For musician Ayala, the trip is his chance to be another voice in the debate.

“I’m in no way a famous role model, but I do have a following of people that follow me mainly because of my music,” Ayala said this week. “If I can use that platform to educate people and share what’s happening in our country, I think it’s important to do that.”

Ayala is holding a benefit concert on Sept. 16 near Saguaro National Park West to raise funds for the pipeline cause. When he arrives in North Dakota, “I’m going to go right to the source, right to the actual camp, outside Cannonball, North Dakota. I’m going to go by myself and take as many items as I can with me and stay as long as I can.

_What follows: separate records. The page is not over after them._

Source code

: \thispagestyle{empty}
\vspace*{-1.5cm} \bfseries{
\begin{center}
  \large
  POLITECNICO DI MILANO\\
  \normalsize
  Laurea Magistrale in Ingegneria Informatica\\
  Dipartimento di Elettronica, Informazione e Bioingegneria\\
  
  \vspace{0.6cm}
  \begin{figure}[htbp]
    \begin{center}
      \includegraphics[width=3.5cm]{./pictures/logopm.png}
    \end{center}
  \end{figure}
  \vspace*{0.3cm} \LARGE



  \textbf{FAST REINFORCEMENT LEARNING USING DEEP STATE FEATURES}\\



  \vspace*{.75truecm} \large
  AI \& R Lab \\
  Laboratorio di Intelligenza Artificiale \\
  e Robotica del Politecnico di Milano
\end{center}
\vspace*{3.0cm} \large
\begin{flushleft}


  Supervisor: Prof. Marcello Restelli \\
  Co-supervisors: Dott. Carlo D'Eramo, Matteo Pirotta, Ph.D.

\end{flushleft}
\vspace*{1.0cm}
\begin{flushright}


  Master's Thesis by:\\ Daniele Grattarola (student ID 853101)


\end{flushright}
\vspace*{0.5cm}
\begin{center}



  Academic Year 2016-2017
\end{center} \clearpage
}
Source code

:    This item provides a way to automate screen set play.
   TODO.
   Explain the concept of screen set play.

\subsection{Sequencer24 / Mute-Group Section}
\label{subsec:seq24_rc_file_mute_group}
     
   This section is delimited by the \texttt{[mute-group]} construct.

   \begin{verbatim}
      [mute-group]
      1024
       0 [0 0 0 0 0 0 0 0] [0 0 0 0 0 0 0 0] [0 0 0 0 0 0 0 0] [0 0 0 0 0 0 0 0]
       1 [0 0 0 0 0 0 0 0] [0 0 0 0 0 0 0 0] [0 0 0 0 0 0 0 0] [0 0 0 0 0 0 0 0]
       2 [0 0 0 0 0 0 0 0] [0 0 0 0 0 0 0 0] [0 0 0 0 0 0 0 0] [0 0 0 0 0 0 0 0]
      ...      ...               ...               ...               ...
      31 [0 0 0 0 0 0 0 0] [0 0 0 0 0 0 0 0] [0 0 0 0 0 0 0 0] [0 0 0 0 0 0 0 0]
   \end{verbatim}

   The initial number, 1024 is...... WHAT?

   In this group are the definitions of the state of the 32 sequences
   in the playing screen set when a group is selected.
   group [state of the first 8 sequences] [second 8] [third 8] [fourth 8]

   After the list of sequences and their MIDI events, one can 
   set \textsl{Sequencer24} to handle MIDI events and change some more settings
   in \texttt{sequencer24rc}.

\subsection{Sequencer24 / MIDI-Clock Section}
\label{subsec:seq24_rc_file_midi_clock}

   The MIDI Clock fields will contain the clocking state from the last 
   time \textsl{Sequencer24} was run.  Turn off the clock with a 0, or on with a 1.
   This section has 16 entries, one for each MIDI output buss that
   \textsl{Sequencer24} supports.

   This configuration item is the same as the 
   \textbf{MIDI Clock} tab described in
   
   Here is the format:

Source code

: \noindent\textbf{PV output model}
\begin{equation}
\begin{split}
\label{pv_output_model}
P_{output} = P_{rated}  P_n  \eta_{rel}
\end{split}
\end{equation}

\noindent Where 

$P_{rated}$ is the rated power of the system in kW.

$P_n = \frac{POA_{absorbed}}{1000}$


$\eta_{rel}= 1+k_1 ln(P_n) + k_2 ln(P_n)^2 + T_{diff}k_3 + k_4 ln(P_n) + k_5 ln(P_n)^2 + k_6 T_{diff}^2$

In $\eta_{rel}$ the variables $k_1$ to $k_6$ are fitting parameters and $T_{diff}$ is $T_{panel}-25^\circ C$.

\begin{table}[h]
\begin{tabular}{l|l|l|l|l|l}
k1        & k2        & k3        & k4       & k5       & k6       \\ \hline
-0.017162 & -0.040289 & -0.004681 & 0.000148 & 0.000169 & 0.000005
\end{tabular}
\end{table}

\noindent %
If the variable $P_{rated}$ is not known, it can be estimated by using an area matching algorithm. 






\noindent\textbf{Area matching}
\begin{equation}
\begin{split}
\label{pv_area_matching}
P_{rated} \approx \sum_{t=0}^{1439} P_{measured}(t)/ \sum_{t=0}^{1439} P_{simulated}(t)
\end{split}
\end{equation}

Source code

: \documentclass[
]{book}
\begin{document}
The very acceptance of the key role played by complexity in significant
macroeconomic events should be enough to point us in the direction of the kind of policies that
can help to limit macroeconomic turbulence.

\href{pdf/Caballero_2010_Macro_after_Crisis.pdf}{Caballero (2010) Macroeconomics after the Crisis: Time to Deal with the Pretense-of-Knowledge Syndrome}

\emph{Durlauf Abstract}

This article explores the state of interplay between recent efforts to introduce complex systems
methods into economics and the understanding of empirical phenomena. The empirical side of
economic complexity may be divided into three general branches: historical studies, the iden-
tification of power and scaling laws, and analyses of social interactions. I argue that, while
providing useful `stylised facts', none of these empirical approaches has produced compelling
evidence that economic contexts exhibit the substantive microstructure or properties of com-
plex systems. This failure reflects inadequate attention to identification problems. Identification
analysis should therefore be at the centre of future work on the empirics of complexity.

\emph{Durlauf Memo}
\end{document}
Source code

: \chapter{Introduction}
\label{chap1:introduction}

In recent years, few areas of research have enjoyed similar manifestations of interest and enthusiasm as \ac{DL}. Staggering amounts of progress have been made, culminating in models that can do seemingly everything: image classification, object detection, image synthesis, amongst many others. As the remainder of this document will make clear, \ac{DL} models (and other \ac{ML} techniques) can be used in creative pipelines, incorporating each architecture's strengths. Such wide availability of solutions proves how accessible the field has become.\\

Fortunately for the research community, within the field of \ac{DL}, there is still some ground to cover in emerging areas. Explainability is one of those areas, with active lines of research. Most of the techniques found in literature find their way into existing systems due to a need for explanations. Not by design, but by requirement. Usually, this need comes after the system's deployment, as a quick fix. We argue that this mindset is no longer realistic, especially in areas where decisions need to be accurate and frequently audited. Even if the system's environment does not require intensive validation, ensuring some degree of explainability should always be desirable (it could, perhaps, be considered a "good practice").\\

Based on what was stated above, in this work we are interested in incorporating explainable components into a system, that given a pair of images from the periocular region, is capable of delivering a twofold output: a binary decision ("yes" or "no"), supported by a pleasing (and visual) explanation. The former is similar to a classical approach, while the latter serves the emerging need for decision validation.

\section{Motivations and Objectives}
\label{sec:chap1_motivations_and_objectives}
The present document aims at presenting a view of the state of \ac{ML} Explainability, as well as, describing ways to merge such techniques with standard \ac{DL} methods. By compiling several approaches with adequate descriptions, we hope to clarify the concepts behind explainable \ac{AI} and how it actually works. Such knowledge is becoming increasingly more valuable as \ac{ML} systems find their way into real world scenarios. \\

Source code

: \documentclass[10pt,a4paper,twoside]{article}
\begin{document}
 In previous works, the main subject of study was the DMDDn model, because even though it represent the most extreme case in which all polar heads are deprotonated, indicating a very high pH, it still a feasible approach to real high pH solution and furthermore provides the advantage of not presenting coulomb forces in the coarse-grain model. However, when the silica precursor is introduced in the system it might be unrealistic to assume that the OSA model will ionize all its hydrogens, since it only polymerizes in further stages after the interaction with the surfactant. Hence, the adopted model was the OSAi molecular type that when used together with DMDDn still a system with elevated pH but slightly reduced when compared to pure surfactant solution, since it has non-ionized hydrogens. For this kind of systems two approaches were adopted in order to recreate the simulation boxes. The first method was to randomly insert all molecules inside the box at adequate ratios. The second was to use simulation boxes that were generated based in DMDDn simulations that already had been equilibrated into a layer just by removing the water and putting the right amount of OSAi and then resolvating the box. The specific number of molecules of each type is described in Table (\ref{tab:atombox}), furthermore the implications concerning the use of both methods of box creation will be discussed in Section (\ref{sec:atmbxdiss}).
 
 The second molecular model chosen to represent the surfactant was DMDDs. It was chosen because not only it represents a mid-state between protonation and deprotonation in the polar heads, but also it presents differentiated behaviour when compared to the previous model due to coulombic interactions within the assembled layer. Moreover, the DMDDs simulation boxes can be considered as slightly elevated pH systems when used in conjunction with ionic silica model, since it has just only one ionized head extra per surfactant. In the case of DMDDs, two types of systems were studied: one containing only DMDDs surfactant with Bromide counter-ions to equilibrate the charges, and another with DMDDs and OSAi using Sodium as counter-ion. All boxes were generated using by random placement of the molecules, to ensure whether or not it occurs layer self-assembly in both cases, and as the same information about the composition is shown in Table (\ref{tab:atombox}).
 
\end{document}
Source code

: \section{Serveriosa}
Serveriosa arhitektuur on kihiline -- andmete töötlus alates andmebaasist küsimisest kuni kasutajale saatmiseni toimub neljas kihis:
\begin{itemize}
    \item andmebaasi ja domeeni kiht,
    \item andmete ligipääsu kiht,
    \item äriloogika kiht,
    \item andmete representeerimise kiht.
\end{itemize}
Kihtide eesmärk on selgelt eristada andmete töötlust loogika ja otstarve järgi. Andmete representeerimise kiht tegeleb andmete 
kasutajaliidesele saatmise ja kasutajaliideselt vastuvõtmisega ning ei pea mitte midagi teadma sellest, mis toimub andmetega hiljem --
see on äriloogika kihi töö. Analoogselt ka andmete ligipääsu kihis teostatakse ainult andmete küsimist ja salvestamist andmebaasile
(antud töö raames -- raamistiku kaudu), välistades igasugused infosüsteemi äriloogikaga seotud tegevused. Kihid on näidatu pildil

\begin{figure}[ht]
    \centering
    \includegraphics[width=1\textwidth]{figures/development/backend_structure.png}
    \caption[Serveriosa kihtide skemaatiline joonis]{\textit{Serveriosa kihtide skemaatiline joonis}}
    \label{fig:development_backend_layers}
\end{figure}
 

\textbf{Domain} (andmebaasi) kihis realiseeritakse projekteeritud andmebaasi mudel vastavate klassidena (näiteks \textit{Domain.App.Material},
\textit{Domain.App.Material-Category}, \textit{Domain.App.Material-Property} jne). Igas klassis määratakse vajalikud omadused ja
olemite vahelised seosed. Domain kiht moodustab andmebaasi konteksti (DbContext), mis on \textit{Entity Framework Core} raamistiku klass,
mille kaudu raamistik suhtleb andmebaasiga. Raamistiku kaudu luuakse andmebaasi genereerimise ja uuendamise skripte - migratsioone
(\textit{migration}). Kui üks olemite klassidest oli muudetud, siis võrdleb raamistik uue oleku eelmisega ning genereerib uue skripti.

He found it “disheartening” to read of Standing Rock Sioux getting dog bites and protesters being pepper-sprayed.

“Children only learn of words like racism and hatred from us adults,” Ayala said. “You wouldn’t think this would happen today, but we who are indigenous people have been pushed down.”

He sees the North Dakota anti-pipeline gathering as an historic event.

“It’s not a protest. It’s a demonstration to show we care what’s happening to our Mother Earth here,” he said. “It was a great thing to see this native elder from South Dakota, and I don’t remember his name or his tribe, saying that the only pipes we have here are the pipes we use to pray.”